The laneway bar had been shielded from eviction under a state regulation forcing landlords to negotiate rent with commercial tenants – with half its rent deferred and half waived – as required by the federal government’s National Code of Conduct.
But since January 1 the regulation has been adjusted to only cover businesses with an annual turnover of $5 million or less, before it ends on March 28.
Businesses that experienced at least a 30 per cent decline in the 2020 December quarter compared to the December quarter in 2019 are also eligible.

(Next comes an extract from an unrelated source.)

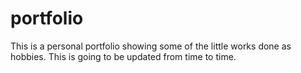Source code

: # portfolio
This is a personal portfolio showing some of the little works done as hobbies. This is going to be updated from time to time.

Mr Almenning said he was frustrated to learn that while the bar’s annual turnover would amount to around $3.5 million he was no longer protected, because revenue from other venues, including in Victoria, was also counted towards the turnover and year-on-year comparison.
“When this rule changed in NSW we were still under severe restrictions, with one person per four square metres. The city was dead and our turnover was down 80 per cent,” he said.
“It’s not like NSW is out of trouble.”
Three days before a mediation session with the NSW Small Business Commission, Mr Almenning said his landlord cancelled the meeting, “evicted us and changed the locks.”
“I feel the government has changed the goal post mid-pandemic, while venues are still under restrictions,” he said, adding that he should be entitled to a reasonable period of recovery.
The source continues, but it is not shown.